Motion analysis is a common clinical assessment and research tool that uses a camera system or motion sensors and force plates to collect kinematic and kinetic information of a subject performing an activity of interest. The use of force plates can be challenging and sometimes even impossible. Over the past decade, several computational methods have been developed that aim to preclude the use of force plates. Useful in particular for predictive simulations, where a new motion or change in control strategy inherently means different external contact loads. These methods, however, often depend on prior knowledge of common observed ground reaction force (GRF) patterns, are computationally expensive, or difficult to implement. In this study, we evaluated the use of the Zero Moment Point as a computationally inexpensive tool to obtain the GRFs for normal human gait. The method was applied on ten healthy subjects walking in a motion analysis laboratory and predicted GRFs are evaluated against the simultaneously measured force plate data. Apart from the antero-posterior forces, GRFs are well-predicted and errors fall within the error ranges from other published methods. Joint extension moments were underestimated at the ankle and hip but overestimated at the knee, attributable to the observed discrepancy in the predicted application points of the GRFs. The computationally inexpensive method evaluated in this study can reasonably well predict the GRFs for normal human gait without using prior knowledge of common gait kinetics.

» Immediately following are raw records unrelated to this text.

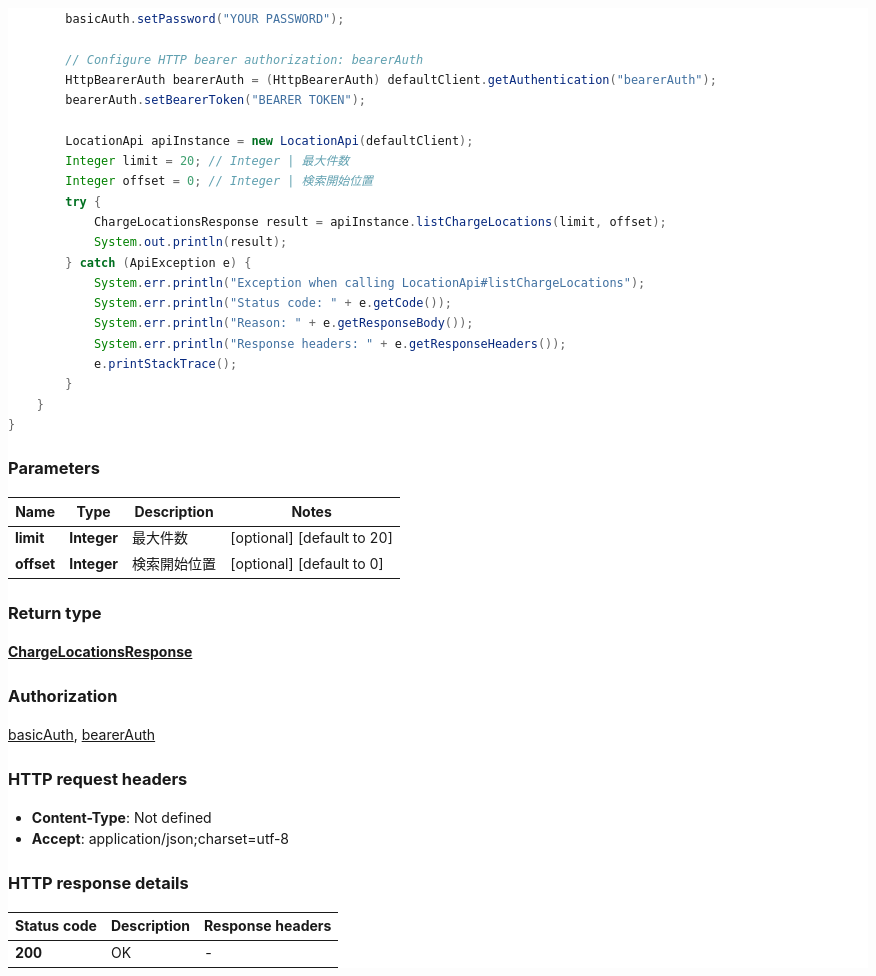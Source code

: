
 ```java
        basicAuth.setPassword("YOUR PASSWORD");

        // Configure HTTP bearer authorization: bearerAuth
        HttpBearerAuth bearerAuth = (HttpBearerAuth) defaultClient.getAuthentication("bearerAuth");
        bearerAuth.setBearerToken("BEARER TOKEN");

        LocationApi apiInstance = new LocationApi(defaultClient);
        Integer limit = 20; // Integer | 最大件数
        Integer offset = 0; // Integer | 検索開始位置
        try {
            ChargeLocationsResponse result = apiInstance.listChargeLocations(limit, offset);
            System.out.println(result);
        } catch (ApiException e) {
            System.err.println("Exception when calling LocationApi#listChargeLocations");
            System.err.println("Status code: " + e.getCode());
            System.err.println("Reason: " + e.getResponseBody());
            System.err.println("Response headers: " + e.getResponseHeaders());
            e.printStackTrace();
        }
    }
}
```

### Parameters


| Name | Type | Description  | Notes |
|------------- | ------------- | ------------- | -------------|
| **limit** | **Integer**| 最大件数 | [optional] [default to 20] |
| **offset** | **Integer**| 検索開始位置 | [optional] [default to 0] |

### Return type

[**ChargeLocationsResponse**](ChargeLocationsResponse.md)

### Authorization

[basicAuth](../README.md#basicAuth), [bearerAuth](../README.md#bearerAuth)

### HTTP request headers

- **Content-Type**: Not defined
- **Accept**: application/json;charset=utf-8


### HTTP response details
| Status code | Description | Response headers |
|-------------|-------------|------------------|
| **200** | OK |  -  |
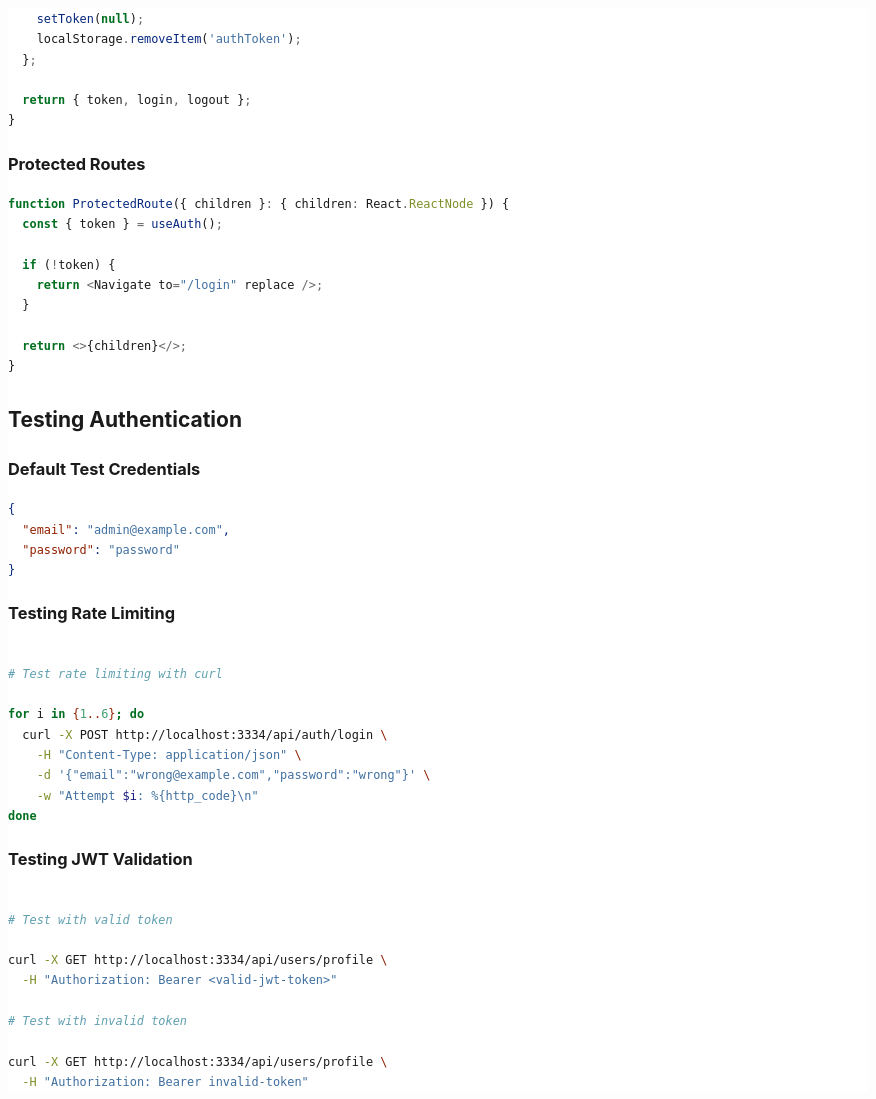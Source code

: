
 ```typescript
    setToken(null);
    localStorage.removeItem('authToken');
  };

  return { token, login, logout };
}
```

### Protected Routes

```typescript
function ProtectedRoute({ children }: { children: React.ReactNode }) {
  const { token } = useAuth();
  
  if (!token) {
    return <Navigate to="/login" replace />;
  }
  
  return <>{children}</>;
}
```

## Testing Authentication

### Default Test Credentials

```json
{
  "email": "admin@example.com",
  "password": "password"
}
```

### Testing Rate Limiting

```bash

# Test rate limiting with curl

for i in {1..6}; do
  curl -X POST http://localhost:3334/api/auth/login \
    -H "Content-Type: application/json" \
    -d '{"email":"wrong@example.com","password":"wrong"}' \
    -w "Attempt $i: %{http_code}\n"
done
```

### Testing JWT Validation

```bash

# Test with valid token

curl -X GET http://localhost:3334/api/users/profile \
  -H "Authorization: Bearer <valid-jwt-token>"

# Test with invalid token

curl -X GET http://localhost:3334/api/users/profile \
  -H "Authorization: Bearer invalid-token"
```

运动分析是一种常见的临床评估和研究工具,它使用摄像系统或运动传感器以及测力板来收集受试者进行感兴趣活动时的运动学和动力学信息。使用测力板可能具有挑战性,有时甚至是不可能的。在过去十年中,已经开发了几种计算方法,旨在避免使用测力板。这对于预测模拟特别有用,在预测模拟中,新的运动或控制策略的变化本质上意味着不同的外部接触载荷。然而,这些方法通常依赖于常见观察到的地面反作用力(GRF)模式的先验知识,计算成本高昂,或者难以实施。在本研究中,我们评估了使用零力矩点作为一种计算成本低廉的工具来获取正常人类步态的GRF。该方法应用于在运动分析实验室中行走的十名健康受试者,并将预测的GRF与同时测量的测力板数据进行比较评估。除了前后力外,GRF得到了很好的预测,误差落在其他已发表方法的误差范围内。踝关节和髋关节处的关节伸展力矩被低估,但膝关节处被高估,这归因于预测的GRF应用点中观察到的差异。本研究中评估的计算成本低廉的方法可以在不使用常见步态动力学先验知识的情况下,相当准确地预测正常人类步态的GRF。